Try it
Exclude the pictures and retype the entries as written.

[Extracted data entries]
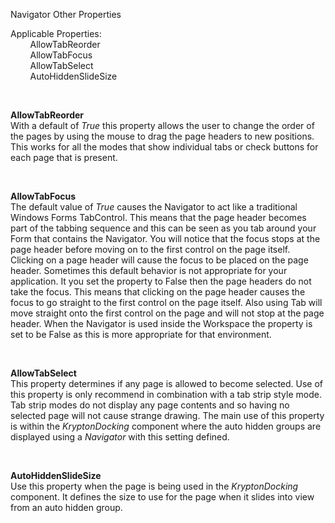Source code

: Navigator Other Properties  
  
Applicable Properties:  
        AllowTabReorder  
        AllowTabFocus  
        AllowTabSelect  
        AutoHiddenSlideSize

 

  
**AllowTabReorder**  
With a default of *True* this property allows the user to change the order of
the pages by using the mouse to drag the page headers to new positions. This
works for all the modes that show individual tabs or check buttons for each page
that is present.

 

**AllowTabFocus**  
The default value of *True* causes the Navigator to act like a traditional
Windows Forms TabControl. This means that the page header becomes part of the
tabbing sequence and this can be seen as you tab around your Form that contains
the Navigator. You will notice that the focus stops at the page header before
moving on to the first control on the page itself. Clicking on a page header
will cause the focus to be placed on the page header. Sometimes this
default behavior is not appropriate for your application. It you set the
property to False then the page headers do not take the focus. This means that
clicking on the page header causes the focus to go straight to the first control
on the page itself. Also using Tab will move straight onto the first control on
the page and will not stop at the page header. When the Navigator is used
inside the Workspace the property is set to be False as this is more appropriate
for that environment.

 

**AllowTabSelect**  
This property determines if any page is allowed to become selected. Use of this
property is only recommend in combination with a tab strip style mode. Tab strip
modes do not display any page contents and so having no selected page will not
cause strange drawing. The main use of this property is within the
*KryptonDocking* component where the auto hidden groups are displayed using a
*Navigator* with this setting defined.

 

**AutoHiddenSlideSize**  
Use this property when the page is being used in the *KryptonDocking* component.
It defines the size to use for the page when it slides into view from an auto
hidden group.  
  
 
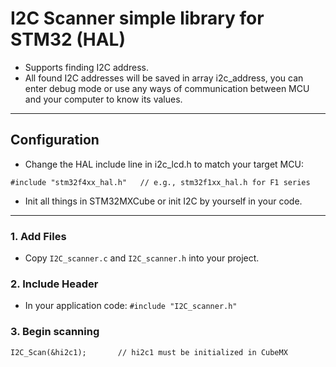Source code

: # I2C Scanner simple library for STM32 (HAL)
- Supports finding I2C address.
- All found I2C addresses will be saved in array i2c_address, you can enter debug mode or use any ways of communication between MCU and your computer to know its values.
---

## Configuration
- Change the HAL include line in i2c_lcd.h to match your target MCU:

`#include "stm32f4xx_hal.h"   // e.g., stm32f1xx_hal.h for F1 series`

- Init all things in STM32MXCube or init I2C by yourself in your code. 
---

### 1. Add Files
- Copy `I2C_scanner.c` and `I2C_scanner.h` into your project.

### 2. Include Header
- In your application code:  `#include "I2C_scanner.h"`

### 3. Begin scanning
	I2C_Scan(&hi2c1); 		// hi2c1 must be initialized in CubeMX








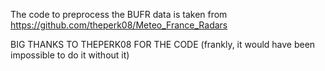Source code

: The code to preprocess the BUFR data is taken from https://github.com/theperk08/Meteo_France_Radars

BIG THANKS TO THEPERK08 FOR THE CODE (frankly, it would have been impossible to do it without it)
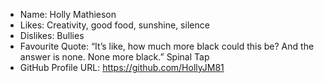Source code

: - Name: Holly Mathieson
- Likes: Creativity, good food, sunshine, silence
- Dislikes: Bullies
- Favourite Quote: “It’s like, how much more black could this be? And the answer is none. None more black.” Spinal Tap
- GitHub Profile URL: https://github.com/HollyJM81
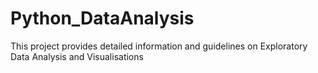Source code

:# Python_DataAnalysis
 This project provides detailed information and guidelines on Exploratory Data Analysis and Visualisations 
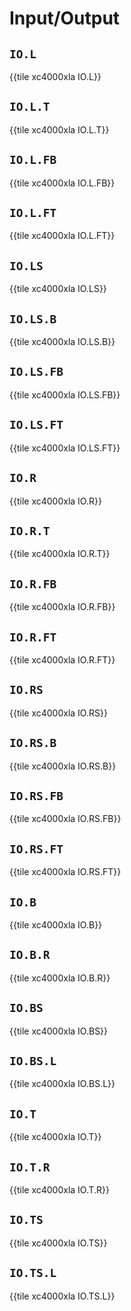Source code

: # Input/Output


## `IO.L`

{{tile xc4000xla IO.L}}


## `IO.L.T`

{{tile xc4000xla IO.L.T}}


## `IO.L.FB`

{{tile xc4000xla IO.L.FB}}


## `IO.L.FT`

{{tile xc4000xla IO.L.FT}}


## `IO.LS`

{{tile xc4000xla IO.LS}}


## `IO.LS.B`

{{tile xc4000xla IO.LS.B}}


## `IO.LS.FB`

{{tile xc4000xla IO.LS.FB}}


## `IO.LS.FT`

{{tile xc4000xla IO.LS.FT}}


## `IO.R`

{{tile xc4000xla IO.R}}


## `IO.R.T`

{{tile xc4000xla IO.R.T}}


## `IO.R.FB`

{{tile xc4000xla IO.R.FB}}


## `IO.R.FT`

{{tile xc4000xla IO.R.FT}}


## `IO.RS`

{{tile xc4000xla IO.RS}}


## `IO.RS.B`

{{tile xc4000xla IO.RS.B}}


## `IO.RS.FB`

{{tile xc4000xla IO.RS.FB}}


## `IO.RS.FT`

{{tile xc4000xla IO.RS.FT}}


## `IO.B`

{{tile xc4000xla IO.B}}


## `IO.B.R`

{{tile xc4000xla IO.B.R}}


## `IO.BS`

{{tile xc4000xla IO.BS}}


## `IO.BS.L`

{{tile xc4000xla IO.BS.L}}


## `IO.T`

{{tile xc4000xla IO.T}}


## `IO.T.R`

{{tile xc4000xla IO.T.R}}


## `IO.TS`

{{tile xc4000xla IO.TS}}


## `IO.TS.L`

{{tile xc4000xla IO.TS.L}}
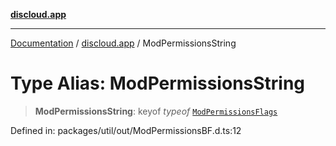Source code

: [**discloud.app**](../README.md)

***

[Documentation](../../packages.md) / [discloud.app](../README.md) / ModPermissionsString

# Type Alias: ModPermissionsString

> **ModPermissionsString**: keyof *typeof* [`ModPermissionsFlags`](../enumerations/ModPermissionsFlags.md)

Defined in: packages/util/out/ModPermissionsBF.d.ts:12
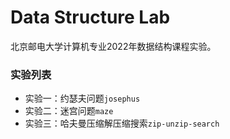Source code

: # Data Structure Lab

北京邮电大学计算机专业2022年数据结构课程实验。

### 实验列表

- 实验一：约瑟夫问题`josephus`
- 实验二：迷宫问题`maze`
- 实验三：哈夫曼压缩解压缩搜索`zip-unzip-search`

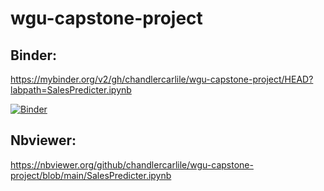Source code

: # wgu-capstone-project

## Binder:
https://mybinder.org/v2/gh/chandlercarlile/wgu-capstone-project/HEAD?labpath=SalesPredicter.ipynb

[![Binder](https://mybinder.org/badge_logo.svg)](https://mybinder.org/v2/gh/chandlercarlile/wgu-capstone-project/HEAD?labpath=SalesPredicter.ipynb)

## Nbviewer:
https://nbviewer.org/github/chandlercarlile/wgu-capstone-project/blob/main/SalesPredicter.ipynb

Answer section
Source code

: Navigator Other Properties  
  
Applicable Properties:  
        AllowTabReorder  
        AllowTabFocus  
        AllowTabSelect  
        AutoHiddenSlideSize

 

  
**AllowTabReorder**  
With a default of *True* this property allows the user to change the order of
the pages by using the mouse to drag the page headers to new positions. This
works for all the modes that show individual tabs or check buttons for each page
that is present.

 

**AllowTabFocus**  
The default value of *True* causes the Navigator to act like a traditional
Windows Forms TabControl. This means that the page header becomes part of the
tabbing sequence and this can be seen as you tab around your Form that contains
the Navigator. You will notice that the focus stops at the page header before
moving on to the first control on the page itself. Clicking on a page header
will cause the focus to be placed on the page header. Sometimes this
default behavior is not appropriate for your application. It you set the
property to False then the page headers do not take the focus. This means that
clicking on the page header causes the focus to go straight to the first control
on the page itself. Also using Tab will move straight onto the first control on
the page and will not stop at the page header. When the Navigator is used
inside the Workspace the property is set to be False as this is more appropriate
for that environment.

 

**AllowTabSelect**  
This property determines if any page is allowed to become selected. Use of this
property is only recommend in combination with a tab strip style mode. Tab strip
modes do not display any page contents and so having no selected page will not
cause strange drawing. The main use of this property is within the
*KryptonDocking* component where the auto hidden groups are displayed using a
*Navigator* with this setting defined.

 

**AutoHiddenSlideSize**  
Use this property when the page is being used in the *KryptonDocking* component.
It defines the size to use for the page when it slides into view from an auto
hidden group.  
  
 
Source code

: # I2C Scanner simple library for STM32 (HAL)
- Supports finding I2C address.
- All found I2C addresses will be saved in array i2c_address, you can enter debug mode or use any ways of communication between MCU and your computer to know its values.
---

## Configuration
- Change the HAL include line in i2c_lcd.h to match your target MCU:

`#include "stm32f4xx_hal.h"   // e.g., stm32f1xx_hal.h for F1 series`

- Init all things in STM32MXCube or init I2C by yourself in your code. 
---

### 1. Add Files
- Copy `I2C_scanner.c` and `I2C_scanner.h` into your project.

### 2. Include Header
- In your application code:  `#include "I2C_scanner.h"`

### 3. Begin scanning
	I2C_Scan(&hi2c1); 		// hi2c1 must be initialized in CubeMX








Source code

: The code to preprocess the BUFR data is taken from https://github.com/theperk08/Meteo_France_Radars

BIG THANKS TO THEPERK08 FOR THE CODE (frankly, it would have been impossible to do it without it)
Source code

: - Name: Holly Mathieson
- Likes: Creativity, good food, sunshine, silence
- Dislikes: Bullies
- Favourite Quote: “It’s like, how much more black could this be? And the answer is none. None more black.” Spinal Tap
- GitHub Profile URL: https://github.com/HollyJM81
Source code

:# Python_DataAnalysis
 This project provides detailed information and guidelines on Exploratory Data Analysis and Visualisations 
Source code

: # Input/Output


## `IO.L`

{{tile xc4000xla IO.L}}


## `IO.L.T`

{{tile xc4000xla IO.L.T}}


## `IO.L.FB`

{{tile xc4000xla IO.L.FB}}


## `IO.L.FT`

{{tile xc4000xla IO.L.FT}}


## `IO.LS`

{{tile xc4000xla IO.LS}}


## `IO.LS.B`

{{tile xc4000xla IO.LS.B}}


## `IO.LS.FB`

{{tile xc4000xla IO.LS.FB}}


## `IO.LS.FT`

{{tile xc4000xla IO.LS.FT}}


## `IO.R`

{{tile xc4000xla IO.R}}


## `IO.R.T`

{{tile xc4000xla IO.R.T}}


## `IO.R.FB`

{{tile xc4000xla IO.R.FB}}


## `IO.R.FT`

{{tile xc4000xla IO.R.FT}}


## `IO.RS`

{{tile xc4000xla IO.RS}}


## `IO.RS.B`

{{tile xc4000xla IO.RS.B}}


## `IO.RS.FB`

{{tile xc4000xla IO.RS.FB}}


## `IO.RS.FT`

{{tile xc4000xla IO.RS.FT}}


## `IO.B`

{{tile xc4000xla IO.B}}


## `IO.B.R`

{{tile xc4000xla IO.B.R}}


## `IO.BS`

{{tile xc4000xla IO.BS}}


## `IO.BS.L`

{{tile xc4000xla IO.BS.L}}


## `IO.T`

{{tile xc4000xla IO.T}}


## `IO.T.R`

{{tile xc4000xla IO.T.R}}


## `IO.TS`

{{tile xc4000xla IO.TS}}


## `IO.TS.L`

{{tile xc4000xla IO.TS.L}}
Source code

: [**discloud.app**](../README.md)

***

[Documentation](../../packages.md) / [discloud.app](../README.md) / ModPermissionsString

# Type Alias: ModPermissionsString

> **ModPermissionsString**: keyof *typeof* [`ModPermissionsFlags`](../enumerations/ModPermissionsFlags.md)

Defined in: packages/util/out/ModPermissionsBF.d.ts:12
Source code

: # Data Structure Lab

北京邮电大学计算机专业2022年数据结构课程实验。

### 实验列表

- 实验一：约瑟夫问题`josephus`
- 实验二：迷宫问题`maze`
- 实验三：哈夫曼压缩解压缩搜索`zip-unzip-search`

Source code

: # wgu-capstone-project

## Binder:
https://mybinder.org/v2/gh/chandlercarlile/wgu-capstone-project/HEAD?labpath=SalesPredicter.ipynb

[![Binder](https://mybinder.org/badge_logo.svg)](https://mybinder.org/v2/gh/chandlercarlile/wgu-capstone-project/HEAD?labpath=SalesPredicter.ipynb)

## Nbviewer:
https://nbviewer.org/github/chandlercarlile/wgu-capstone-project/blob/main/SalesPredicter.ipynb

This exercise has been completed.